=== Instructions for the task ===
Please find every line in the records below that contains the word "want", and copy it.

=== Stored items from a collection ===
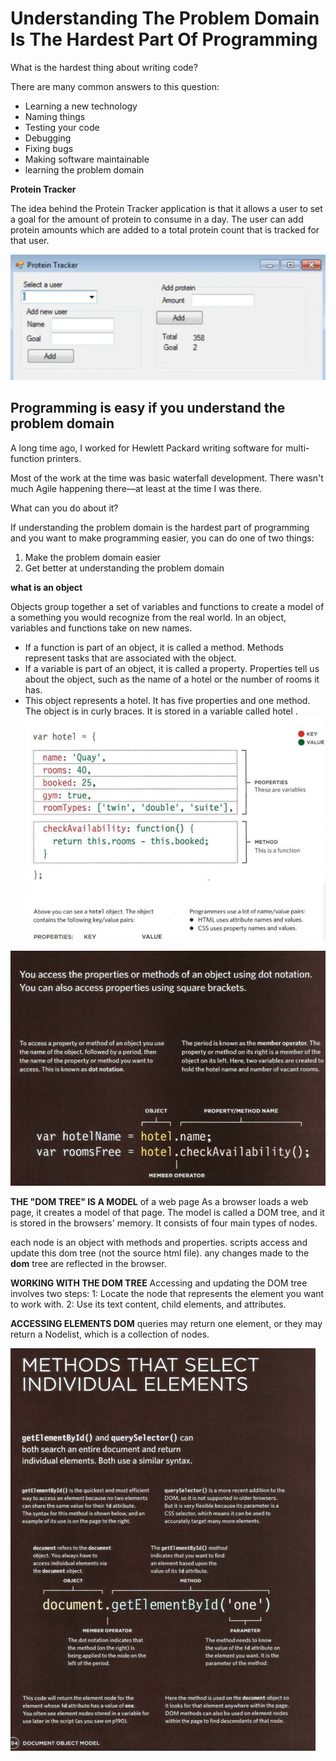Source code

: #
# **Understanding The Problem Domain Is The Hardest Part Of Programming**

What is the hardest thing about writing code?

There are many common answers to this question:

- Learning a new technology
- Naming things
- Testing your code
- Debugging
- Fixing bugs
- Making software maintainable
- learning the problem domain

**Protein Tracker**

The idea behind the Protein Tracker application is that it allows a user to set a goal for the amount of protein to consume in a day.  The user can add protein amounts which are added to a total protein count that is tracked for that user.

![](201/pic/1a.png)

## Programming is easy if you understand the problem domain

A long time ago, I worked for Hewlett Packard writing software for multi-function printers.

Most of the work at the time was basic waterfall development.  There wasn&#39;t much Agile happening there—at least at the time I was there.

What can you do about it?

If understanding the problem domain is the hardest part of programming and you want to make programming easier, you can do one of two things:

1. Make the problem domain easier
2. Get better at understanding the problem domain

**what is an object**

Objects group together a set of variables and functions to create a model of a something you would recognize from the real world. In an object, variables and functions take on new names.

- If a function is part of an object, it is called a method. Methods represent tasks that are associated with the object.
- If a variable is part of an object, it is called a property. Properties tell us about the object, such as the name of a hotel or the number of rooms it has.
- This object represents a hotel. It has five properties and one method. The object is in curly braces. It is stored in a variable called hotel . 
![](201/pic/2a.png)

![](201/pic/22a.png)

**THE &quot;DOM TREE&quot; IS A MODEL** of a web page As a browser loads a web page, it creates a model of that page. The model is called a DOM tree, and it is stored in the browsers&#39; memory. It consists of four main types of nodes.

each node is an object with methods and properties. scripts access and update this dom tree (not the source html file). any changes made to the **dom** tree are reflected in the browser.

**WORKING WITH THE DOM TREE** Accessing and updating the DOM tree involves two steps: 1: Locate the node that represents the element you want to work with. 2: Use its text content, child elements, and attributes.

**ACCESSING ELEMENTS DOM** queries may return one element, or they may return a Nodelist, which is a collection of nodes.

![](201/pic/3a.png)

=== Solution to this exercise ===
If understanding the problem domain is the hardest part of programming and you want to make programming easier, you can do one of two things:
**WORKING WITH THE DOM TREE** Accessing and updating the DOM tree involves two steps: 1: Locate the node that represents the element you want to work with. 2: Use its text content, child elements, and attributes.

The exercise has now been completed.